● WHAT IS EXPECTED: Without the pictures, reproduce the entries below exactly.

● Source texts of formatted documents:
↓↓↓
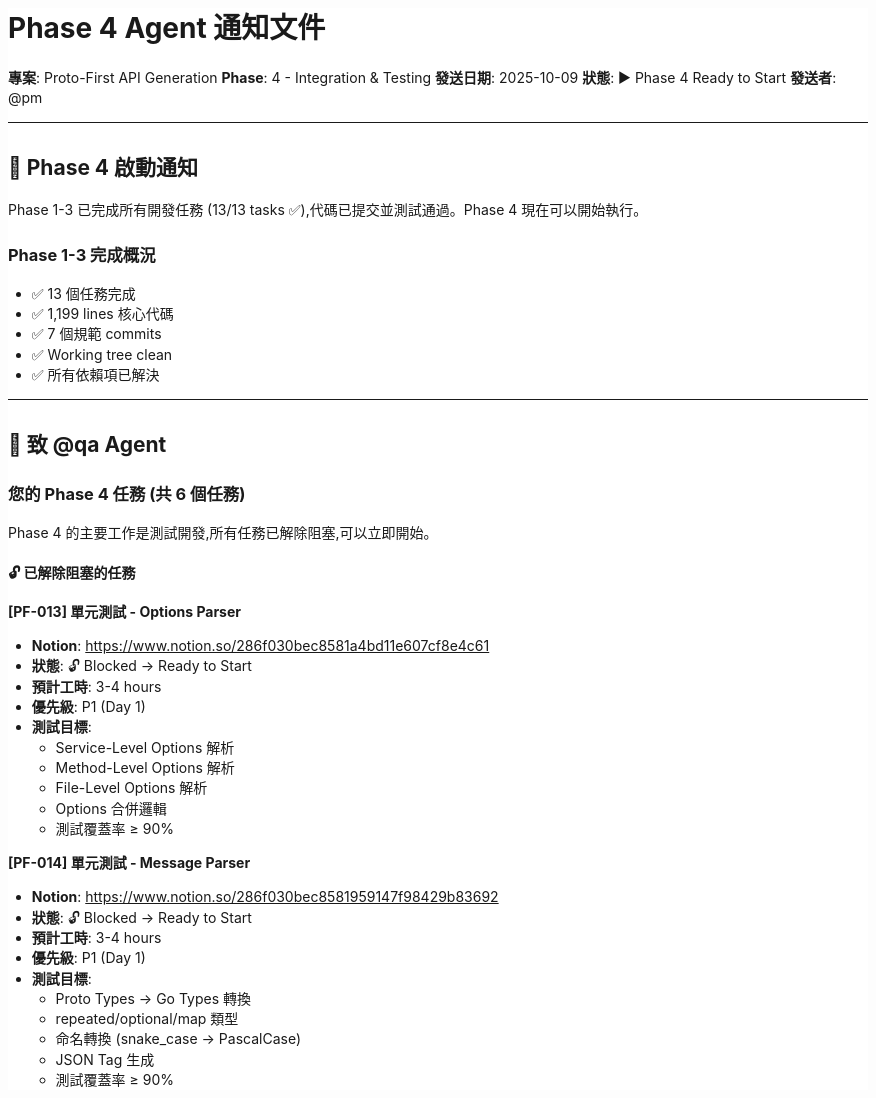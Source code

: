 # Phase 4 Agent 通知文件

**專案**: Proto-First API Generation
**Phase**: 4 - Integration & Testing
**發送日期**: 2025-10-09
**狀態**: ▶️ Phase 4 Ready to Start
**發送者**: @pm

---

## 🎯 Phase 4 啟動通知

Phase 1-3 已完成所有開發任務 (13/13 tasks ✅),代碼已提交並測試通過。Phase 4 現在可以開始執行。

### Phase 1-3 完成概況
- ✅ 13 個任務完成
- ✅ 1,199 lines 核心代碼
- ✅ 7 個規範 commits
- ✅ Working tree clean
- ✅ 所有依賴項已解決

---

## 📢 致 @qa Agent

### 您的 Phase 4 任務 (共 6 個任務)

Phase 4 的主要工作是測試開發,所有任務已解除阻塞,可以立即開始。

#### 🔓 已解除阻塞的任務

**[PF-013] 單元測試 - Options Parser**
- **Notion**: https://www.notion.so/286f030bec8581a4bd11e607cf8e4c61
- **狀態**: 🔓 Blocked → Ready to Start
- **預計工時**: 3-4 hours
- **優先級**: P1 (Day 1)
- **測試目標**:
  - Service-Level Options 解析
  - Method-Level Options 解析
  - File-Level Options 解析
  - Options 合併邏輯
  - 測試覆蓋率 ≥ 90%

**[PF-014] 單元測試 - Message Parser**
- **Notion**: https://www.notion.so/286f030bec8581959147f98429b83692
- **狀態**: 🔓 Blocked → Ready to Start
- **預計工時**: 3-4 hours
- **優先級**: P1 (Day 1)
- **測試目標**:
  - Proto Types → Go Types 轉換
  - repeated/optional/map 類型
  - 命名轉換 (snake_case → PascalCase)
  - JSON Tag 生成
  - 測試覆蓋率 ≥ 90%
↑↑↑
● EXPECTED OUTPUT:
Source code

: # Phase 4 Agent 通知文件

**專案**: Proto-First API Generation
**Phase**: 4 - Integration & Testing
**發送日期**: 2025-10-09
**狀態**: ▶️ Phase 4 Ready to Start
**發送者**: @pm

---

## 🎯 Phase 4 啟動通知

Phase 1-3 已完成所有開發任務 (13/13 tasks ✅),代碼已提交並測試通過。Phase 4 現在可以開始執行。

### Phase 1-3 完成概況
- ✅ 13 個任務完成
- ✅ 1,199 lines 核心代碼
- ✅ 7 個規範 commits
- ✅ Working tree clean
- ✅ 所有依賴項已解決

---

## 📢 致 @qa Agent

### 您的 Phase 4 任務 (共 6 個任務)

Phase 4 的主要工作是測試開發,所有任務已解除阻塞,可以立即開始。

#### 🔓 已解除阻塞的任務

**[PF-013] 單元測試 - Options Parser**
- **Notion**: https://www.notion.so/286f030bec8581a4bd11e607cf8e4c61
- **狀態**: 🔓 Blocked → Ready to Start
- **預計工時**: 3-4 hours
- **優先級**: P1 (Day 1)
- **測試目標**:
  - Service-Level Options 解析
  - Method-Level Options 解析
  - File-Level Options 解析
  - Options 合併邏輯
  - 測試覆蓋率 ≥ 90%

**[PF-014] 單元測試 - Message Parser**
- **Notion**: https://www.notion.so/286f030bec8581959147f98429b83692
- **狀態**: 🔓 Blocked → Ready to Start
- **預計工時**: 3-4 hours
- **優先級**: P1 (Day 1)
- **測試目標**:
  - Proto Types → Go Types 轉換
  - repeated/optional/map 類型
  - 命名轉換 (snake_case → PascalCase)
  - JSON Tag 生成
  - 測試覆蓋率 ≥ 90%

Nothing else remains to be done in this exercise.